INPUT RECORDS Block Start

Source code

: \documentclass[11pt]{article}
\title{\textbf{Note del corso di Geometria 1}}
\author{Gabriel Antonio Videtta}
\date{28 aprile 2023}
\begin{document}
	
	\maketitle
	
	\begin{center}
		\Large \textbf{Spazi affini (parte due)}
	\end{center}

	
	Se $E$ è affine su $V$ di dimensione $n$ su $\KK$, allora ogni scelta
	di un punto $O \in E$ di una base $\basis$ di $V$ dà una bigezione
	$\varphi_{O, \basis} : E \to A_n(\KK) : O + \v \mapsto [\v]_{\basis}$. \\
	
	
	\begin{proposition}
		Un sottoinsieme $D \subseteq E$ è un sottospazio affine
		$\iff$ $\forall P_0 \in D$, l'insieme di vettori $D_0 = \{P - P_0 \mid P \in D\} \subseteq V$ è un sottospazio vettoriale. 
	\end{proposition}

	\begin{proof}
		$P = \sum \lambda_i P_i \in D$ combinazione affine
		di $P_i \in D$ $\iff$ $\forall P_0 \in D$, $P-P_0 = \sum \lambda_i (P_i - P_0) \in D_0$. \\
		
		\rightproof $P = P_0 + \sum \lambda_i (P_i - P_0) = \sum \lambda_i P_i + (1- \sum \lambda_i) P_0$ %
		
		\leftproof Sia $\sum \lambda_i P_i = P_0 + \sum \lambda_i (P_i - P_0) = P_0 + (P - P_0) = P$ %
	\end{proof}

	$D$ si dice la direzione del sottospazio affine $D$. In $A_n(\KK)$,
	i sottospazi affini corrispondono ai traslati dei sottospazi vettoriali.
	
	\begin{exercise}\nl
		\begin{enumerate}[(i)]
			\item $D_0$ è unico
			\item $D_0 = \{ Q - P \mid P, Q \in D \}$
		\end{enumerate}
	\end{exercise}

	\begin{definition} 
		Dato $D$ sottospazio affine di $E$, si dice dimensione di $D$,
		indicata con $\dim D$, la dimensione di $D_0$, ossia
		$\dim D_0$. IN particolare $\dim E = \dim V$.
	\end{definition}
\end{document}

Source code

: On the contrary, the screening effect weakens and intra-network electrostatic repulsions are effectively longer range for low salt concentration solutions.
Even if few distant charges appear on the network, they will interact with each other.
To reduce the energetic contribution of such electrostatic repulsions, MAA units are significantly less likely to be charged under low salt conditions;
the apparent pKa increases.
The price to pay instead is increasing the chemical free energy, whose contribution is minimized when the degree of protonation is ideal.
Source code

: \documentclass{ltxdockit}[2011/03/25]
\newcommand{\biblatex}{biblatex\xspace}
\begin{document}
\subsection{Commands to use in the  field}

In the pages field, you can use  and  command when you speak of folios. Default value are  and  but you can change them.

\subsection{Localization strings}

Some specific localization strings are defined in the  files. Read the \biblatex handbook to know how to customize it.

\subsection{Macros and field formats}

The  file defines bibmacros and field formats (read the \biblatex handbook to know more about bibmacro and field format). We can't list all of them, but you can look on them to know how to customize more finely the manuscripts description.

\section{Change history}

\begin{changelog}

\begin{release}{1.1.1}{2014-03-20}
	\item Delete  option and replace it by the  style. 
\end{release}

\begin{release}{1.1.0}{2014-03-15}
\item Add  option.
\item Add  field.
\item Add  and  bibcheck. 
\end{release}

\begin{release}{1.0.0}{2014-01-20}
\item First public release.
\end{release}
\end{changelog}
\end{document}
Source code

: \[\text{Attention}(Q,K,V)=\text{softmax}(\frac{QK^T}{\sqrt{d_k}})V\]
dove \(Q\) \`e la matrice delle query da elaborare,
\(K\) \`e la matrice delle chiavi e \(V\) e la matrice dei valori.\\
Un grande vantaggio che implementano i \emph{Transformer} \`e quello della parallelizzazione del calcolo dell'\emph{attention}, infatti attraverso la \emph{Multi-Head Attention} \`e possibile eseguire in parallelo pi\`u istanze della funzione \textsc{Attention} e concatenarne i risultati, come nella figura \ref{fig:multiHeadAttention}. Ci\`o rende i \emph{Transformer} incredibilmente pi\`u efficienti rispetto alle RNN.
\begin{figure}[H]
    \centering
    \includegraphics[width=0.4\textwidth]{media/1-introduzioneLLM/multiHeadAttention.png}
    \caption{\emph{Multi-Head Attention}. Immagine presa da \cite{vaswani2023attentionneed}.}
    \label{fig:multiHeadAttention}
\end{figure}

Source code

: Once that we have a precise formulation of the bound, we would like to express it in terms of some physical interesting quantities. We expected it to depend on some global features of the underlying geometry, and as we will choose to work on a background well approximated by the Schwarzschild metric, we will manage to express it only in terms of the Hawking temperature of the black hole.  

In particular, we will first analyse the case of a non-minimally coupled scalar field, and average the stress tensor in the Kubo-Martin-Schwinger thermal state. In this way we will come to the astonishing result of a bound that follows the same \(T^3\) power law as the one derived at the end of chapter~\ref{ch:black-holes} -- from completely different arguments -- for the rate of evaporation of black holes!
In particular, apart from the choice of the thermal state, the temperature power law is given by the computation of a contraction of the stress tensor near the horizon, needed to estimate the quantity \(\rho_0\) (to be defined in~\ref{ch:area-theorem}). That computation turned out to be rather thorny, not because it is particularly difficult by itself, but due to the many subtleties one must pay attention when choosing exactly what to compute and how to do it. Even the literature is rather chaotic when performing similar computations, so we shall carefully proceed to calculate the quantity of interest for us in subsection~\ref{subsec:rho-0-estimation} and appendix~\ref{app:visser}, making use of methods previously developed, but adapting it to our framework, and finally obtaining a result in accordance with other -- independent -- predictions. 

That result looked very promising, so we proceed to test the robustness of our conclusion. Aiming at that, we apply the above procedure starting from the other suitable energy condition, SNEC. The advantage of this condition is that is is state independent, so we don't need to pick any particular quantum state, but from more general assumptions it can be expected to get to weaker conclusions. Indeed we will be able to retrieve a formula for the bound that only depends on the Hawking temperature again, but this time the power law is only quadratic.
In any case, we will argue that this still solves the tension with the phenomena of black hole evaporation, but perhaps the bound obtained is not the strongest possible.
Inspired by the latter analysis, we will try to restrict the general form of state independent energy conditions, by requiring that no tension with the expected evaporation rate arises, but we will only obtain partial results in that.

INPUT RECORDS Block End

### [INSTRUCTIONS FOR THE TASK]
Check each line above for the string "case" and return those that contain it.

### [EXPECTED ANSWER]
In particular, we will first analyse the case of a non-minimally coupled scalar field, and average the stress tensor in the Kubo-Martin-Schwinger thermal state. In this way we will come to the astonishing result of a bound that follows the same \(T^3\) power law as the one derived at the end of chapter~\ref{ch:black-holes} -- from completely different arguments -- for the rate of evaporation of black holes!
In any case, we will argue that this still solves the tension with the phenomena of black hole evaporation, but perhaps the bound obtained is not the strongest possible.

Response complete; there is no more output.